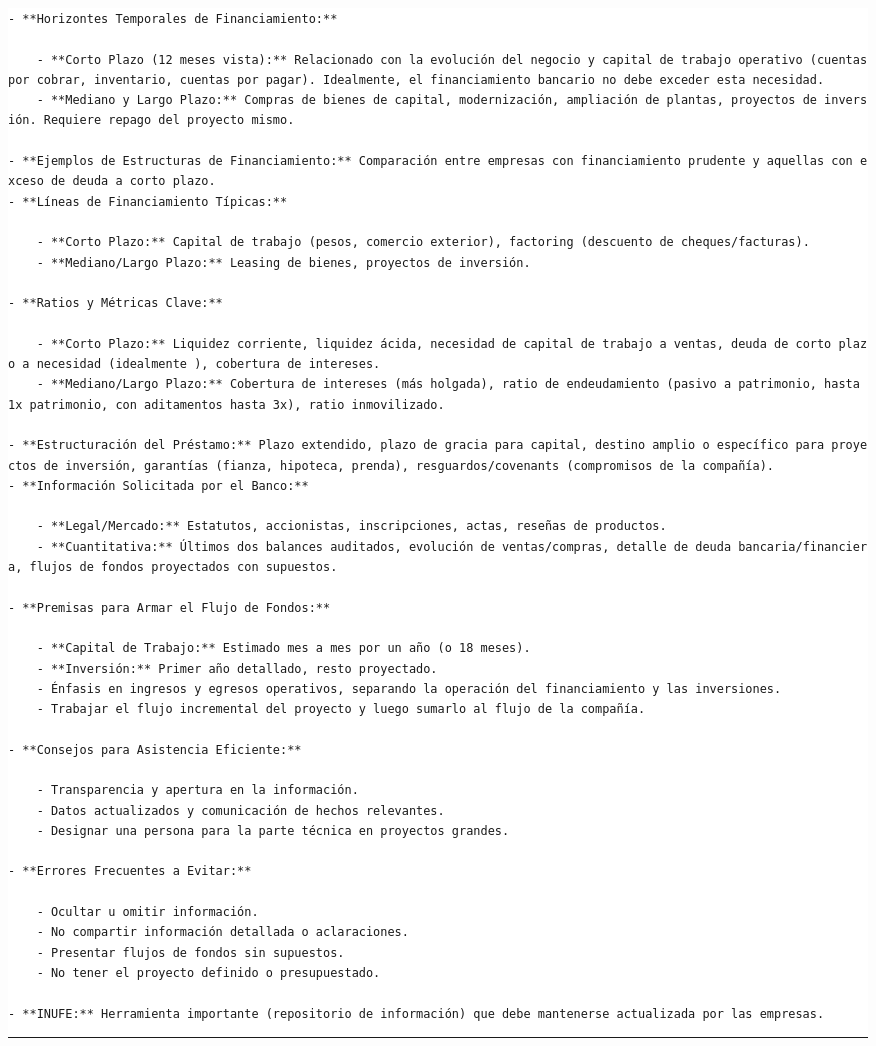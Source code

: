     - **Horizontes Temporales de Financiamiento:**
        
        - **Corto Plazo (12 meses vista):** Relacionado con la evolución del negocio y capital de trabajo operativo (cuentas por cobrar, inventario, cuentas por pagar). Idealmente, el financiamiento bancario no debe exceder esta necesidad.
        - **Mediano y Largo Plazo:** Compras de bienes de capital, modernización, ampliación de plantas, proyectos de inversión. Requiere repago del proyecto mismo.
        
    - **Ejemplos de Estructuras de Financiamiento:** Comparación entre empresas con financiamiento prudente y aquellas con exceso de deuda a corto plazo.
    - **Líneas de Financiamiento Típicas:**
        
        - **Corto Plazo:** Capital de trabajo (pesos, comercio exterior), factoring (descuento de cheques/facturas).
        - **Mediano/Largo Plazo:** Leasing de bienes, proyectos de inversión.
        
    - **Ratios y Métricas Clave:**
        
        - **Corto Plazo:** Liquidez corriente, liquidez ácida, necesidad de capital de trabajo a ventas, deuda de corto plazo a necesidad (idealmente ), cobertura de intereses.
        - **Mediano/Largo Plazo:** Cobertura de intereses (más holgada), ratio de endeudamiento (pasivo a patrimonio, hasta 1x patrimonio, con aditamentos hasta 3x), ratio inmovilizado.
        
    - **Estructuración del Préstamo:** Plazo extendido, plazo de gracia para capital, destino amplio o específico para proyectos de inversión, garantías (fianza, hipoteca, prenda), resguardos/covenants (compromisos de la compañía).
    - **Información Solicitada por el Banco:**
        
        - **Legal/Mercado:** Estatutos, accionistas, inscripciones, actas, reseñas de productos.
        - **Cuantitativa:** Últimos dos balances auditados, evolución de ventas/compras, detalle de deuda bancaria/financiera, flujos de fondos proyectados con supuestos.
        
    - **Premisas para Armar el Flujo de Fondos:**
        
        - **Capital de Trabajo:** Estimado mes a mes por un año (o 18 meses).
        - **Inversión:** Primer año detallado, resto proyectado.
        - Énfasis en ingresos y egresos operativos, separando la operación del financiamiento y las inversiones.
        - Trabajar el flujo incremental del proyecto y luego sumarlo al flujo de la compañía.
        
    - **Consejos para Asistencia Eficiente:**
        
        - Transparencia y apertura en la información.
        - Datos actualizados y comunicación de hechos relevantes.
        - Designar una persona para la parte técnica en proyectos grandes.
        
    - **Errores Frecuentes a Evitar:**
        
        - Ocultar u omitir información.
        - No compartir información detallada o aclaraciones.
        - Presentar flujos de fondos sin supuestos.
        - No tener el proyecto definido o presupuestado.
        
    - **INUFE:** Herramienta importante (repositorio de información) que debe mantenerse actualizada por las empresas.
    

---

PROBLEM STATEMENT:
Taking the records above, retype every line from the one with "- **Corto Plazo (12" down to the one with "- **Premisas para", exactly and with nothing else.

COMPLETED EXERCISE:
        - **Corto Plazo (12 meses vista):** Relacionado con la evolución del negocio y capital de trabajo operativo (cuentas por cobrar, inventario, cuentas por pagar). Idealmente, el financiamiento bancario no debe exceder esta necesidad.
        - **Mediano y Largo Plazo:** Compras de bienes de capital, modernización, ampliación de plantas, proyectos de inversión. Requiere repago del proyecto mismo.
        
    - **Ejemplos de Estructuras de Financiamiento:** Comparación entre empresas con financiamiento prudente y aquellas con exceso de deuda a corto plazo.
    - **Líneas de Financiamiento Típicas:**
        
        - **Corto Plazo:** Capital de trabajo (pesos, comercio exterior), factoring (descuento de cheques/facturas).
        - **Mediano/Largo Plazo:** Leasing de bienes, proyectos de inversión.
        
    - **Ratios y Métricas Clave:**
        
        - **Corto Plazo:** Liquidez corriente, liquidez ácida, necesidad de capital de trabajo a ventas, deuda de corto plazo a necesidad (idealmente ), cobertura de intereses.
        - **Mediano/Largo Plazo:** Cobertura de intereses (más holgada), ratio de endeudamiento (pasivo a patrimonio, hasta 1x patrimonio, con aditamentos hasta 3x), ratio inmovilizado.
        
    - **Estructuración del Préstamo:** Plazo extendido, plazo de gracia para capital, destino amplio o específico para proyectos de inversión, garantías (fianza, hipoteca, prenda), resguardos/covenants (compromisos de la compañía).
    - **Información Solicitada por el Banco:**
        
        - **Legal/Mercado:** Estatutos, accionistas, inscripciones, actas, reseñas de productos.
        - **Cuantitativa:** Últimos dos balances auditados, evolución de ventas/compras, detalle de deuda bancaria/financiera, flujos de fondos proyectados con supuestos.
        
    - **Premisas para Armar el Flujo de Fondos:**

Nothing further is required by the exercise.